## What needs to be done
I need the lines below from the one with "relatieve vrijheidsgraad aanduid." down to the one with "voor veralgemeende snelheid." reproduced exactly, both ends included, and nothing else.

## Saved data entries
========================================================================

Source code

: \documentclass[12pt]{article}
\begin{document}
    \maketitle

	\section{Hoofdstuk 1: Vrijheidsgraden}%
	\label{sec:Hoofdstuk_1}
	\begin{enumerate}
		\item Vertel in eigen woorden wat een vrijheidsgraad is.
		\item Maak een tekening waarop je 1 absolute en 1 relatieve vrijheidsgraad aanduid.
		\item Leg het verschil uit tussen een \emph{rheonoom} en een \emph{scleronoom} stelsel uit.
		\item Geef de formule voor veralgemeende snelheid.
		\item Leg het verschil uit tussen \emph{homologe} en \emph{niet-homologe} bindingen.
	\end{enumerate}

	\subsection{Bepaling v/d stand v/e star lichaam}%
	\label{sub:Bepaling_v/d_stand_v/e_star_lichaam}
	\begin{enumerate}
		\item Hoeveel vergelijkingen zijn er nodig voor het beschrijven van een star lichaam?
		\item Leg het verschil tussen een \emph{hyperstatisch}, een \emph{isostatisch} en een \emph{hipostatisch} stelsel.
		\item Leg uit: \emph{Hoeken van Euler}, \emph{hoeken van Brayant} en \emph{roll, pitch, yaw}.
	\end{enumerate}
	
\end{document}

========================================================================

## Output of the task
		\item Maak een tekening waarop je 1 absolute en 1 relatieve vrijheidsgraad aanduid.
		\item Leg het verschil uit tussen een \emph{rheonoom} en een \emph{scleronoom} stelsel uit.
		\item Geef de formule voor veralgemeende snelheid.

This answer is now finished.